Power Consumption And Granular Flow In A Vibro-Fluidized Stirred Granular Bed

This work examines the behavior of a deep granular bed subject to simultaneous vertical vibration and stirring. The power necessary to stir a 5.6 cm diameter and 20 cm deep granular bed of 150 micron glass beads using a 4-blade vane impeller was measured over a wide range of forcing conditions. Impeller rotation rates from 0 - 1000 rpms and vibration accelerations in the range 0 $\le \quad \Gamma =\omega ^{2}$a/g $\le $ 4.0 were explored. Both the power required for stirring and vibration were recorded.

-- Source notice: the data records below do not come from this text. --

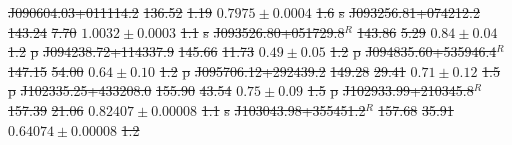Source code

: \documentclass[11pt, a4paper]{book}
\providecommand{\DIFdeltex}[1]{{\protect\color{red}\sout{#1}}}                      %
\providecommand{\DIFdelFL}[1]{\DIFdel{#1}} %
\providecommand{\DIFdel}[1]{\texorpdfstring{\DIFdeltex{#1}}{}} %
\begin{document}
    \DIFdelFL{J090604.03+011114.2 }%
\DIFdelFL{136.52 }%
\DIFdelFL{1.19 }%
\DIFdelFL{$0.7975 \pm 0.0004$ }%
\DIFdelFL{1.6 }%
\DIFdelFL{s}%
    \DIFdelFL{J093256.81+074212.2 }%
\DIFdelFL{143.24 }%
\DIFdelFL{7.70 }%
\DIFdelFL{$1.0032 \pm 0.0003$ }%
\DIFdelFL{1.1 }%
\DIFdelFL{s}%
    \DIFdelFL{J093526.80+051729.8${}^R$ }%
\DIFdelFL{143.86 }%
\DIFdelFL{5.29 }%
\DIFdelFL{$0.84 \pm 0.04$ }%
\DIFdelFL{1.2 }%
\DIFdelFL{p}%
    \DIFdelFL{J094238.72+114337.9 }%
\DIFdelFL{145.66 }%
\DIFdelFL{11.73 }%
\DIFdelFL{$0.49 \pm 0.05$ }%
\DIFdelFL{1.2 }%
\DIFdelFL{p}%
    \DIFdelFL{J094835.60+535946.4${}^R$ }%
\DIFdelFL{147.15 }%
\DIFdelFL{54.00 }%
\DIFdelFL{$0.64 \pm 0.10$ }%
\DIFdelFL{1.2 }%
\DIFdelFL{p}%
    \DIFdelFL{J095706.12+292439.2 }%
\DIFdelFL{149.28 }%
\DIFdelFL{29.41 }%
\DIFdelFL{$0.71 \pm 0.12$ }%
\DIFdelFL{1.5 }%
\DIFdelFL{p}%
    \DIFdelFL{J102335.25+433208.0 }%
\DIFdelFL{155.90 }%
\DIFdelFL{43.54 }%
\DIFdelFL{$0.75 \pm 0.09$ }%
\DIFdelFL{1.5 }%
\DIFdelFL{p}%
    \DIFdelFL{J102933.99+210345.8${}^R$ }%
\DIFdelFL{157.39 }%
\DIFdelFL{21.06 }%
\DIFdelFL{$0.82407 \pm 0.00008$ }%
\DIFdelFL{1.1 }%
\DIFdelFL{s}%
    \DIFdelFL{J103043.98+355451.2${}^R$ }%
\DIFdelFL{157.68 }%
\DIFdelFL{35.91 }%
\DIFdelFL{$0.64074 \pm 0.00008$ }%
\DIFdelFL{1.2 }%
\end{document}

Sharp changes in vane power draw indicate flow transitions from dense granular flow to vibro-fluidized flow at a critical acceleration ($\Gamma _{c})$. The total power profile (vane plus vibration power) demonstrates a minimum just above the critical acceleration. Progressive increases or decreases in both vane speed and $\Gamma $ independently show hysteresis as the flow bifurcates between two primary states of dense granular flow and loose-packed, vibrofluidized behavior. Finally, preliminary results of direct density measurements using a localized capacity probe will be discussed. These observations are compared to those found in fluidized systems and flows generated in high-shear granulators.